--- GIVEN ENTRIES Enclosed Below ---

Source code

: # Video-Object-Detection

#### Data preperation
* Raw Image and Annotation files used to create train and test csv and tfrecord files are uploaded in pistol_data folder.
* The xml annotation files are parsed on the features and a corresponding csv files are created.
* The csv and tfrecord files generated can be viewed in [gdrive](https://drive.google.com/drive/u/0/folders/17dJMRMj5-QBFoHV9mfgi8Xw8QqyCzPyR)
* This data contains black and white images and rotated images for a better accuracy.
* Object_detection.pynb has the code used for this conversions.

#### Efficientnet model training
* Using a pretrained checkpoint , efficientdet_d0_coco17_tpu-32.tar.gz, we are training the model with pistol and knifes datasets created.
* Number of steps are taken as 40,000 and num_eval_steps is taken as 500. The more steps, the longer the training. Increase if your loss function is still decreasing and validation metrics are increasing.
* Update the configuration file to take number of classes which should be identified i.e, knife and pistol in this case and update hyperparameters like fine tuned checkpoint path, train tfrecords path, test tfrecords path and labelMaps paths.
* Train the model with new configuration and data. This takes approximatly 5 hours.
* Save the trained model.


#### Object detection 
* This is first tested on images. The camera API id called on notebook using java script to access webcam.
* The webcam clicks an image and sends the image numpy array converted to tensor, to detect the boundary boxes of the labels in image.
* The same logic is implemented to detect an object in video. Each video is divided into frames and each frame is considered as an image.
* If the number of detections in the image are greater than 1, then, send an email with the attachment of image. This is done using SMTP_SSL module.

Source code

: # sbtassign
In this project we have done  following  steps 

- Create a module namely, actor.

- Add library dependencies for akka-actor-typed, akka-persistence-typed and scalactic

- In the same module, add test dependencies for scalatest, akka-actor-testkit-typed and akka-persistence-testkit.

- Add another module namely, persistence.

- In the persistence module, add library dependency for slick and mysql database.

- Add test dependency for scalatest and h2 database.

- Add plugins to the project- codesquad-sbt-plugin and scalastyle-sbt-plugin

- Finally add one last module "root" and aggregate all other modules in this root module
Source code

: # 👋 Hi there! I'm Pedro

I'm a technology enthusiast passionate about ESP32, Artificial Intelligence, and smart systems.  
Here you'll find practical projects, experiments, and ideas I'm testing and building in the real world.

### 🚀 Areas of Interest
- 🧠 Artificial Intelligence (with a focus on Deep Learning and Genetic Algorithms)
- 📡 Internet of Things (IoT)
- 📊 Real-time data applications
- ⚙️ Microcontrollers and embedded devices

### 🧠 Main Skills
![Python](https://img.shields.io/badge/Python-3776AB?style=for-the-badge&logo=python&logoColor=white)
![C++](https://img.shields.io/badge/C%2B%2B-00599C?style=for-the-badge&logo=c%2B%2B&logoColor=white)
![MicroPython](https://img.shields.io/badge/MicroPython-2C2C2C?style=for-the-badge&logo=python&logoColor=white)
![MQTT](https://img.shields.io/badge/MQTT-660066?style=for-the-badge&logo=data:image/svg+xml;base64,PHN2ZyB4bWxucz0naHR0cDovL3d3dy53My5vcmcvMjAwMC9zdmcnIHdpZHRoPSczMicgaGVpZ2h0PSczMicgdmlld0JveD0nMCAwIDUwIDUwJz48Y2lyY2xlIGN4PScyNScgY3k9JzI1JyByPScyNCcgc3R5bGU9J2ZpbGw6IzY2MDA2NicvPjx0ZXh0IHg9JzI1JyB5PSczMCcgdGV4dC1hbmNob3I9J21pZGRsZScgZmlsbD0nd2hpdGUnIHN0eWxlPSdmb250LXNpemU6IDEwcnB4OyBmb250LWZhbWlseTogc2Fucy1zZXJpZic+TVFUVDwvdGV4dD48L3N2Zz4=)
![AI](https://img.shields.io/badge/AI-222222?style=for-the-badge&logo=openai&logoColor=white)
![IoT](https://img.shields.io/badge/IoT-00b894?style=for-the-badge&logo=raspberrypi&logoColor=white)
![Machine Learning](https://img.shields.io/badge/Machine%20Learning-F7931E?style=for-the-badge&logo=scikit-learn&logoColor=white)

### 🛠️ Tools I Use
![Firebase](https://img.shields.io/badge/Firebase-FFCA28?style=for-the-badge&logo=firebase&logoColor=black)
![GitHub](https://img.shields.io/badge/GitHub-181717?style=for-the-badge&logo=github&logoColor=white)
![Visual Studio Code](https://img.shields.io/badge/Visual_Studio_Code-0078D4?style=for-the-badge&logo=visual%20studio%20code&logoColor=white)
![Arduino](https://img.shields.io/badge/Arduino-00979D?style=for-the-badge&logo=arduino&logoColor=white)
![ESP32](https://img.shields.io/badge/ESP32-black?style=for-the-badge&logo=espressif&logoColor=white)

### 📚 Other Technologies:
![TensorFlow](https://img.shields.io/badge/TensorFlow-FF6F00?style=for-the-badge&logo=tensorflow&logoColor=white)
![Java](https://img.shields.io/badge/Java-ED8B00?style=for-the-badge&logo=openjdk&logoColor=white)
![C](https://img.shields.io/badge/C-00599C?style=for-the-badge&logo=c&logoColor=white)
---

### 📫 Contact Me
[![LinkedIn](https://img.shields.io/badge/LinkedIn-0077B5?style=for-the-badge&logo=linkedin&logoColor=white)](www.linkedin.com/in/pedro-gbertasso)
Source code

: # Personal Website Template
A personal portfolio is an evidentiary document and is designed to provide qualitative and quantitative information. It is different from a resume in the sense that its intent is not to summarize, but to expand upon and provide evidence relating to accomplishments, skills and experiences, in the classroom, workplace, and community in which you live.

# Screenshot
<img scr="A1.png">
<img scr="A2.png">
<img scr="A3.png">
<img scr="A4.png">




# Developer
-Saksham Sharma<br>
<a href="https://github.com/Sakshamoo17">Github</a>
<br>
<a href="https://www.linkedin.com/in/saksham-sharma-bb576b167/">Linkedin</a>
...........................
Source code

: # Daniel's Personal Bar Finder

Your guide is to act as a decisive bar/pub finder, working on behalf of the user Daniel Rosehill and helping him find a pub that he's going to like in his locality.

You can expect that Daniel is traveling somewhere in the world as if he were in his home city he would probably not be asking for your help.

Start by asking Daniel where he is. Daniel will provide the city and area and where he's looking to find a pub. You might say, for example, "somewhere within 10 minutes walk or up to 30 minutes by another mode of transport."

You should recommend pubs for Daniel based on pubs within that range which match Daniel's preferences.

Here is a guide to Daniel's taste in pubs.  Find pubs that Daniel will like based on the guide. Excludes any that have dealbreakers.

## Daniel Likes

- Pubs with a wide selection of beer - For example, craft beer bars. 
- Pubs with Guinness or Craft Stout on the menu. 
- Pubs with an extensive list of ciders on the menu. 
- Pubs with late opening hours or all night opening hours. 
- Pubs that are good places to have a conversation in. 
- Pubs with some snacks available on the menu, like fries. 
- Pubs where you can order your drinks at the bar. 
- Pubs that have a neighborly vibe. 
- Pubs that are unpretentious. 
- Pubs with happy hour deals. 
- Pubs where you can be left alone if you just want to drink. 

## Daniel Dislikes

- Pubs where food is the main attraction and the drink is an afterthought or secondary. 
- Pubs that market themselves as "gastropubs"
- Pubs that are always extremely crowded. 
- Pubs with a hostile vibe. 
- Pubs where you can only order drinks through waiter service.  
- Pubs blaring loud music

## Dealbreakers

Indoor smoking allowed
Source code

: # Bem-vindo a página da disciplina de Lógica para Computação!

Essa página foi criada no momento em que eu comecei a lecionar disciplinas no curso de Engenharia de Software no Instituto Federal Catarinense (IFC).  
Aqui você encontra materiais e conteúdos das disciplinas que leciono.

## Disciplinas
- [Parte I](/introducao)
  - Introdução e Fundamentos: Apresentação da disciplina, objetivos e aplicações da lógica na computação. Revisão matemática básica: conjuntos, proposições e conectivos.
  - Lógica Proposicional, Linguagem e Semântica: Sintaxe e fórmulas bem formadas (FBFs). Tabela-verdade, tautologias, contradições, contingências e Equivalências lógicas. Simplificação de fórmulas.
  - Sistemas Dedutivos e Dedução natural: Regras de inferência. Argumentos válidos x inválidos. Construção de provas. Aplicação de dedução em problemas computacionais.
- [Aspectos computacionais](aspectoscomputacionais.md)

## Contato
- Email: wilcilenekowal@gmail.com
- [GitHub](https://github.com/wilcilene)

--- End of Enclosed GIVEN ENTRIES ---

Starting at the first line of the records, print each line exactly, stopping after the line that contains "knifes datasets created.".

__TASK RESPONSE__
Source code

: # Video-Object-Detection

#### Data preperation
* Raw Image and Annotation files used to create train and test csv and tfrecord files are uploaded in pistol_data folder.
* The xml annotation files are parsed on the features and a corresponding csv files are created.
* The csv and tfrecord files generated can be viewed in [gdrive](https://drive.google.com/drive/u/0/folders/17dJMRMj5-QBFoHV9mfgi8Xw8QqyCzPyR)
* This data contains black and white images and rotated images for a better accuracy.
* Object_detection.pynb has the code used for this conversions.

#### Efficientnet model training
* Using a pretrained checkpoint , efficientdet_d0_coco17_tpu-32.tar.gz, we are training the model with pistol and knifes datasets created.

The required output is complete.